No, it’s just a photobook. I kind of like doing photobooks more than painting books. I don’t have any plans to do any art books, but I have plans to do a lot of photobooks.

Is it hard for you to seperate between your photography and all that art stuff that you are doing?
I think photography comes naturally. Painting is harder for me. I have to make time for it, I have to think about it, I think I’m not that naturally talented at all in it like just sit down and make a drawing. For me it’s hard work to do something that I like. But photography is always constant to me. Everywhere I go, I always have a camera with me. It’s just a constant flow, every day. I live in Huntington Beach and when I take a break, I go out of the house and down to the pier and take photos. Photography is just natural, it’s just happening and it’s mechanical and once I have the photos, making a photo show is easy. You just have to work on the scans. For painting, you have to actually sit down and do it, it takes a lot of time, and so on a book level, I’m just more interested on doing photobooks. With Larry Clarke, it was not about the show, it was about the book. I like the idea of just making books, and leaving that for history. Painting is totally different, the show is more important for the painting than the painting book itself.

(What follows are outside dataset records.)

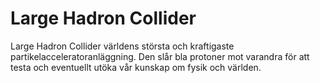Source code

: # Large Hadron Collider

Large Hadron Collider världens största och kraftigaste
partikelacceleratoranläggning. Den slår bla protoner mot varandra för att testa
och eventuellt utöka vår kunskap om fysik och världen.
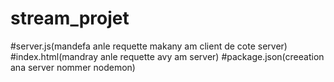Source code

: # stream_projet
#server.js(mandefa  anle requette makany am client de cote server)
#index.html(mandray anle  requette avy am server)
#package.json(creeation ana server nommer nodemon)
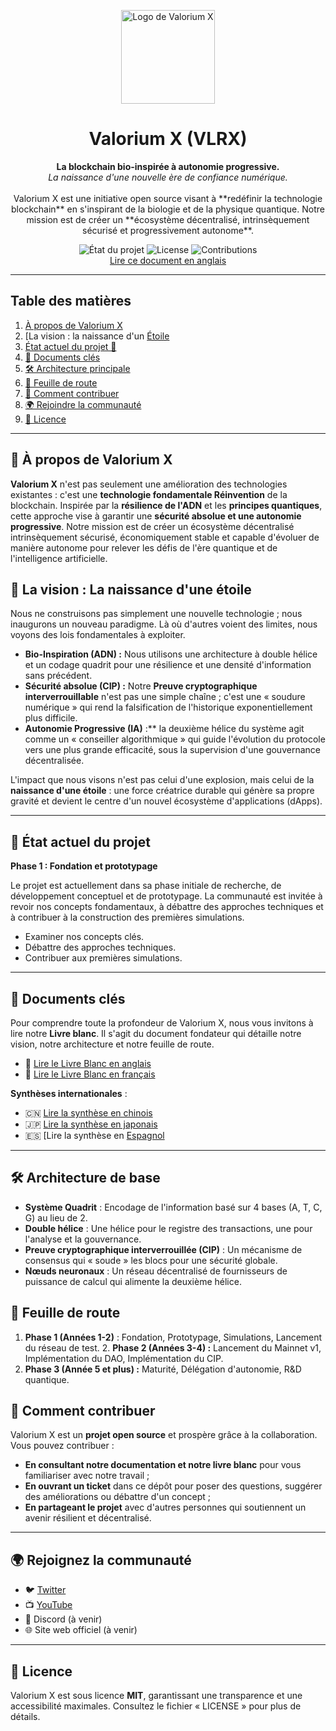 <p align="center">
<img src="assets/vlrx-logo.png" alt="Logo de Valorium X" width="150"/>
</p>

<h1 align="center">Valorium X (VLRX)</h1>

<p align="center">
<strong>La blockchain bio-inspirée à autonomie progressive.</strong>
<br />
<em>La naissance d'une nouvelle ère de confiance numérique.</em> <br><br>
Valorium X est une initiative open source visant à **redéfinir la technologie blockchain** en s'inspirant de la biologie et de la physique quantique. Notre mission est de créer un **écosystème décentralisé, intrinsèquement sécurisé et progressivement autonome**.
</p>

<p align="center">
<img src="https://img.shields.io/badge/Status-In%20Development-blue" alt="État du projet">
<img src="https://img.shields.io/badge/License-MIT-green" alt="License">
<img src="https://img.shields.io/badge/Contributions-Welcome-brightgreen" alt="Contributions">
<br>
<a href="https://github.com/SylverbladeX/ValoriumX/blob/main/readme_fr.md">Lire ce document en anglais</a>
</p>

---

## Table des matières

1. [À propos de Valorium X](#🔬-about-valorium-x)
2. [La vision : la naissance d'un [Étoile](#🌟-la-vision-la-naissance-d-une-étoile)
3. [État actuel du projet 🚀](#état-actuel-du-projet-🚀)
4. [📖 Documents clés](#📖-documents-clés)
5. [🛠️ Architecture principale](#🛠️-architecture-principale)
6. [📅 Feuille de route](#📅-feuille-de-route)
7. [🤝 Comment contribuer](#🤝-comment-contribuer)
8. [🌍 Rejoindre la communauté](#🌍-rejoindre-la-communauté)
9. [🔐 Licence](#🔐-licence)

---

## 🔬 À propos de Valorium X

**Valorium X** n'est pas seulement une amélioration des technologies existantes : c'est une **technologie fondamentale Réinvention** de la blockchain. Inspirée par la **résilience de l'ADN** et les **principes quantiques**, cette approche vise à garantir une **sécurité absolue et une autonomie progressive**.
Notre mission est de créer un écosystème décentralisé intrinsèquement sécurisé, économiquement stable et capable d'évoluer de manière autonome pour relever les défis de l'ère quantique et de l'intelligence artificielle.

## 🌟 La vision : La naissance d'une étoile

Nous ne construisons pas simplement une nouvelle technologie ; nous inaugurons un nouveau paradigme. Là où d'autres voient des limites, nous voyons des lois fondamentales à exploiter.

* **Bio-Inspiration (ADN) :** Nous utilisons une architecture à double hélice et un codage quadrit pour une résilience et une densité d'information sans précédent.
* **Sécurité absolue (CIP) :** Notre **Preuve cryptographique interverrouillable** n'est pas une simple chaîne ; c'est une « soudure numérique » qui rend la falsification de l'historique exponentiellement plus difficile.
* **Autonomie Progressive (IA)** :** la deuxième hélice du système agit comme un « conseiller algorithmique » qui guide l'évolution du protocole vers une plus grande efficacité, sous la supervision d'une gouvernance décentralisée.

L'impact que nous visons n'est pas celui d'une explosion, mais celui de la **naissance d'une étoile** : une force créatrice durable qui génère sa propre gravité et devient le centre d'un nouvel écosystème d'applications (dApps).

---

## 🚀 État actuel du projet

**Phase 1 : Fondation et prototypage**

Le projet est actuellement dans sa phase initiale de recherche, de développement conceptuel et de prototypage. La communauté est invitée à revoir nos concepts fondamentaux, à débattre des approches techniques et à contribuer à la construction des premières simulations.
- Examiner nos concepts clés.
- Débattre des approches techniques.
- Contribuer aux premières simulations.

---

## 📖 Documents clés

Pour comprendre toute la profondeur de Valorium X, nous vous invitons à lire notre **Livre blanc**. Il s'agit du document fondateur qui détaille notre vision, notre architecture et notre feuille de route.

- 📖 [Lire le Livre Blanc en anglais](https://github.com/SylverbladeX/ValoriumX/blob/main/whitepapers/whitepaper.md)
- 📖 [Lire le Livre Blanc en français](https://github.com/SylverbladeX/ValoriumX/blob/main/whitepapers/whitepaper-fr.md)

**Synthèses internationales** :
- 🇨🇳 [Lire la synthèse en chinois](https://github.com/SylverbladeX/ValoriumX/blob/main/whitepapers/whitepaper_ch.md)
- 🇯🇵 [Lire la synthèse en japonais](https://github.com/SylverbladeX/ValoriumX/blob/main/whitepapers/whitepaper_Ja.md)
- 🇪🇸 [Lire la synthèse en [Espagnol](https://github.com/SylverbladeX/ValoriumX/blob/main/whitepapers/whitepaper-es.md)

---
## 🛠️ Architecture de base

* **Système Quadrit** : Encodage de l'information basé sur 4 bases (A, T, C, G) au lieu de 2.
* **Double hélice** : Une hélice pour le registre des transactions, une pour l'analyse et la gouvernance.
* **Preuve cryptographique interverrouillée (CIP)** : Un mécanisme de consensus qui « soude » les blocs pour une sécurité globale.
* **Nœuds neuronaux** : Un réseau décentralisé de fournisseurs de puissance de calcul qui alimente la deuxième hélice.

## 📅 Feuille de route

1. **Phase 1 (Années 1-2)** : Fondation, Prototypage, Simulations, Lancement du réseau de test. 2. **Phase 2 (Années 3-4) :** Lancement du Mainnet v1, Implémentation du DAO, Implémentation du CIP.
3. **Phase 3 (Année 5 et plus) :** Maturité, Délégation d'autonomie, R&D quantique.

## 🤝 Comment contribuer
Valorium X est un **projet open source** et prospère grâce à la collaboration. Vous pouvez contribuer :
- **En consultant notre documentation et notre livre blanc** pour vous familiariser avec notre travail ;
- **En ouvrant un ticket** dans ce dépôt pour poser des questions, suggérer des améliorations ou débattre d'un concept ;
- **En partageant le projet** avec d'autres personnes qui soutiennent un avenir résilient et décentralisé.

---

## 🌍 Rejoignez la communauté
- 🐦 [Twitter](https://twitter.com/ValoriumX)
- 📺 [YouTube](https://youtube.com/ValoriumX)
- 💬 Discord (à venir)
- 🌐 Site web officiel (à venir)
---

## 🔐 Licence
Valorium X est sous licence **MIT**, garantissant une transparence et une accessibilité maximales. Consultez le fichier « LICENSE » pour plus de détails.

You mentioned Huntington Beach. On instagram it seems, that you shoot a picture a day there.
Yeah, at least! It seems like I am out there all day, but it’s just one hour a day cause I live not that far from the pier. With my job, I’m always sitting. I sit at the computer, I sit in front of my paintings, so as I live in this beautiful beach city, I just go out and take a tea, take a walk around the pier and shoot photos. As a photographer it’s a good practice. I go out every day and shoot the same area. Just shooting photos of the people and the things. There’s no special attraction, a lot of people just live there and have a walk and there are just a lot of freaks and stuff. [laughs] It’s a bit like Venice, probably a bit less crazy than Venice. It’s just the normal life I guess so it’s fun to shoot that. And part of the practice is doing that every day.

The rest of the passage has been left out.